SUPPLIED MATERIAL: Begin

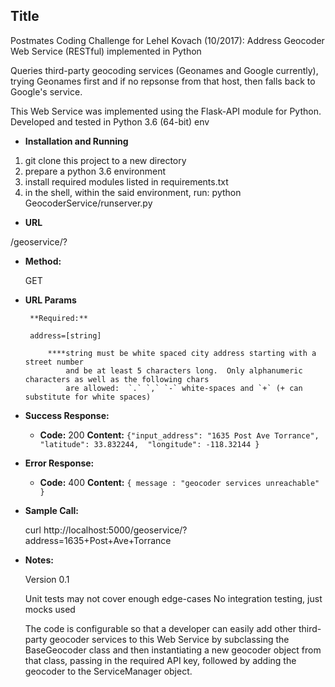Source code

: **Title**
----
  Postmates Coding Challenge for Lehel Kovach (10/2017): Address Geocoder Web Service (RESTful) implemented in Python

  Queries third-party geocoding services (Geonames and Google currently), trying Geonames first and if no repsonse from that
  host, then falls back to Google's  service.

  This Web Service was implemented using the Flask-API module for Python.
  Developed and tested in Python 3.6 (64-bit) env

 * **Installation and Running**

 1) git clone this project to a new directory
 2) prepare a python 3.6 environment
 3) install required modules listed in requirements.txt
 4) in the shell, within the said environment, run: python GeocoderService/runserver.py

* **URL**

 /geoservice/?

* **Method:**
  
  GET
  
*  **URL Params**

		**Required:**

		address=[string]  
		
			****string must be white spaced city address starting with a street number
				and be at least 5 characters long.  Only alphanumeric characters as well as the following chars
				are allowed:  `.` `,` `-` white-spaces and `+` (+ can substitute for white spaces)

* **Success Response:**
  
  * **Code:** 200 
    **Content:**	`{"input_address": "1635 Post Ave Torrance", 
						"latitude": 33.832244, 
						"longitude": -118.32144
					}`
 
* **Error Response:**

  * **Code:** 400
    **Content:** `{ message : "geocoder services unreachable" }`


* **Sample Call:**

	curl http://localhost:5000/geoservice/?address=1635+Post+Ave+Torrance
  
* **Notes:**

  Version 0.1
  
  Unit tests may not cover enough edge-cases
  No integration testing, just mocks used

  The code is configurable so that a developer can easily add other third-party geocoder services to this Web Service
  by subclassing the BaseGeocoder class and then instantiating a new geocoder object from that class, passing in the required
  API key, followed by adding the geocoder to the ServiceManager object.

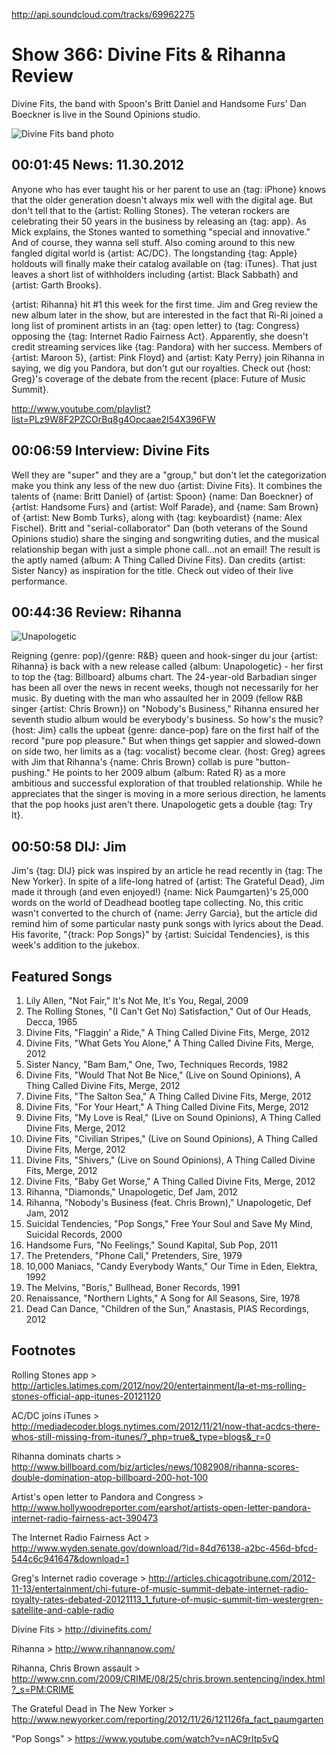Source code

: 

http://api.soundcloud.com/tracks/69962275

# Show 366: Divine Fits & Rihanna Review 
Divine Fits, the band with Spoon's Britt Daniel and Handsome Furs' Dan Boeckner is live in the Sound Opinions studio.

![Divine Fits band photo](http://static.soundopinions.org/images/2012/divinefits.jpg)

## 00:01:45 News: 11.30.2012
Anyone who has ever taught his or her parent to use an {tag: iPhone} knows that the older generation doesn't always mix well with the digital age. But don't tell that to the {artist: Rolling Stones}. The veteran rockers are celebrating their 50 years in the business by releasing an {tag: app}. As Mick explains, the Stones wanted to something "special and innovative." And of course, they wanna sell stuff. Also coming around to this new fangled digital world is {artist: AC/DC}. The longstanding {tag: Apple} holdouts will finally make their catalog available on {tag: iTunes}. That just leaves a short list of withholders including {artist: Black Sabbath} and {artist: Garth Brooks}.

{artist: Rihanna} hit #1 this week for the first time. Jim and Greg review the new album later in the show, but are interested in the fact that Ri-Ri joined a long list of prominent artists in an {tag: open letter} to {tag: Congress} opposing the {tag: Internet Radio Fairness Act}. Apparently, she doesn't credit streaming services like {tag: Pandora} with her success. Members of {artist: Maroon 5}, {artist: Pink Floyd} and {artist: Katy Perry} join Rihanna in saying, we dig you Pandora, but don't gut our royalties. Check out {host: Greg}'s coverage of the debate from the recent {place: Future of Music Summit}.

http://www.youtube.com/playlist?list=PLz9W8F2PZCOrBq8g4Opcaae2I54X396FW

## 00:06:59 Interview: Divine Fits
Well they are "super" and they are a "group," but don't let the categorization make you think any less of the new duo {artist: Divine Fits}. It combines the talents of {name: Britt Daniel} of {artist: Spoon} {name: Dan Boeckner} of {artist: Handsome Furs} and {artist: Wolf Parade}, and {name: Sam Brown} of {artist: New Bomb Turks}, along with {tag: keyboardist} {name: Alex Fischel}. Britt and "serial-collaborator" Dan (both veterans of the Sound Opinions studio) share the singing and songwriting duties, and the musical relationship began with just a simple phone call...not an email! The result is the aptly named {album: A Thing Called Divine Fits}. Dan credits {artist: Sister Nancy} as inspiration for the title. Check out video of their live performance.

## 00:44:36 Review: Rihanna
![Unapologetic](http://is5.mzstatic.com/image/thumb/Music71/v4/61/70/55/617055b5-3d2b-4ed3-dd0a-cf262bd5bf43/source/600x600bb.jpg "63346553/1168096518")


Reigning {genre: pop}/{genre: R&B} queen and hook-singer du jour {artist: Rihanna} is back with a new release called {album: Unapologetic} - her first to top the {tag: Billboard} albums chart. The 24-year-old Barbadian singer has been all over the news in recent weeks, though not necessarily for her music. By dueting with the man who assaulted her in 2009 (fellow R&B singer {artist: Chris Brown}) on "Nobody's Business," Rihanna ensured her seventh studio album would be everybody's business. So how's the music? {host: Jim} calls the upbeat {genre: dance-pop} fare on the first half of the record "pure pop pleasure." But when things get sappier and slowed-down on side two, her limits as a {tag: vocalist} become clear. {host: Greg} agrees with Jim that Rihanna's {name: Chris Brown} collab is pure "button-pushing." He points to her 2009 album {album: Rated R} as a more ambitious and successful exploration of that troubled relationship. While he appreciates that the singer is moving in a more serious direction, he laments that the pop hooks just aren't there. Unapologetic gets a double {tag: Try It}.

## 00:50:58 DIJ: Jim
Jim's {tag: DIJ} pick was inspired by an article he read recently in {tag: The New Yorker}. In spite of a life-long hatred of {artist: The Grateful Dead}, Jim made it through (and even enjoyed!) {name: Nick Paumgarten}'s 25,000 words on the world of Deadhead bootleg tape collecting. No, this critic wasn't converted to the church of {name: Jerry Garcia}, but the article did remind him of some particular nasty punk songs with lyrics about the Dead. His favorite, "{track: Pop Songs}" by {artist: Suicidal Tendencies}, is this week's addition to the jukebox.

## Featured Songs
1. Lily Allen, "Not Fair," It's Not Me, It's You, Regal, 2009
2. The Rolling Stones, "(I Can't Get No) Satisfaction," Out of Our Heads, Decca, 1965
3. Divine Fits, "Flaggin' a Ride," A Thing Called Divine Fits, Merge, 2012
4. Divine Fits, "What Gets You Alone," A Thing Called Divine Fits, Merge, 2012
5. Sister Nancy, "Bam Bam," One, Two, Techniques Records, 1982
6. Divine Fits, "Would That Not Be Nice," (Live on Sound Opinions), A Thing Called Divine Fits, Merge, 2012
7. Divine Fits, "The Salton Sea," A Thing Called Divine Fits, Merge, 2012
8. Divine Fits, "For Your Heart," A Thing Called Divine Fits, Merge, 2012
9. Divine Fits, "My Love is Real," (Live on Sound Opinions), A Thing Called Divine Fits, Merge, 2012
10. Divine Fits, "Civilian Stripes," (Live on Sound Opinions), A Thing Called Divine Fits, Merge, 2012
11. Divine Fits, "Shivers," (Live on Sound Opinions), A Thing Called Divine Fits, Merge, 2012
12. Divine Fits, "Baby Get Worse," A Thing Called Divine Fits, Merge, 2012
13. Rihanna, "Diamonds," Unapologetic, Def Jam, 2012
14. Rihanna, "Nobody's Business (feat. Chris Brown)," Unapologetic, Def Jam, 2012
15. Suicidal Tendencies, "Pop Songs," Free Your Soul and Save My Mind, Suicidal Records, 2000 
16. Handsome Furs, "No Feelings," Sound Kapital, Sub Pop, 2011
17. The Pretenders, "Phone Call," Pretenders, Sire, 1979
18. 10,000 Maniacs, "Candy Everybody Wants," Our Time in Eden, Elektra, 1992
19. The Melvins, "Boris," Bullhead, Boner Records, 1991
20. Renaissance, "Northern Lights," A Song for All Seasons, Sire, 1978
21. Dead Can Dance, "Children of the Sun," Anastasis, PIAS Recordings, 2012 

## Footnotes 

Rolling Stones app > http://articles.latimes.com/2012/nov/20/entertainment/la-et-ms-rolling-stones-official-app-itunes-20121120

AC/DC joins iTunes > http://mediadecoder.blogs.nytimes.com/2012/11/21/now-that-acdcs-there-whos-still-missing-from-itunes/?_php=true&_type=blogs&_r=0

Rihanna dominats charts > http://www.billboard.com/biz/articles/news/1082908/rihanna-scores-double-domination-atop-billboard-200-hot-100

Artist's open letter to Pandora and Congress > http://www.hollywoodreporter.com/earshot/artists-open-letter-pandora-internet-radio-fairness-act-390473

The Internet Radio Fairness Act > http://www.wyden.senate.gov/download/?id=84d76138-a2bc-456d-bfcd-544c6c941647&download=1

Greg's Internet radio coverage > http://articles.chicagotribune.com/2012-11-13/entertainment/chi-future-of-music-summit-debate-internet-radio-royalty-rates-debated-20121113_1_future-of-music-summit-tim-westergren-satellite-and-cable-radio

Divine Fits > http://divinefits.com/

Rihanna > http://www.rihannanow.com/

Rihanna, Chris Brown assault > http://www.cnn.com/2009/CRIME/08/25/chris.brown.sentencing/index.html?_s=PM:CRIME

The Grateful Dead in The New Yorker > http://www.newyorker.com/reporting/2012/11/26/121126fa_fact_paumgarten

"Pop Songs" > https://www.youtube.com/watch?v=nAC9rItp5vQ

SUPPLIED MATERIAL: End

**TASK TO COMPLETE:** Please determine the number of lines in the records above that include the string "band", and answer with that number only.

**RESPONSE TO THIS EXERCISE:** 2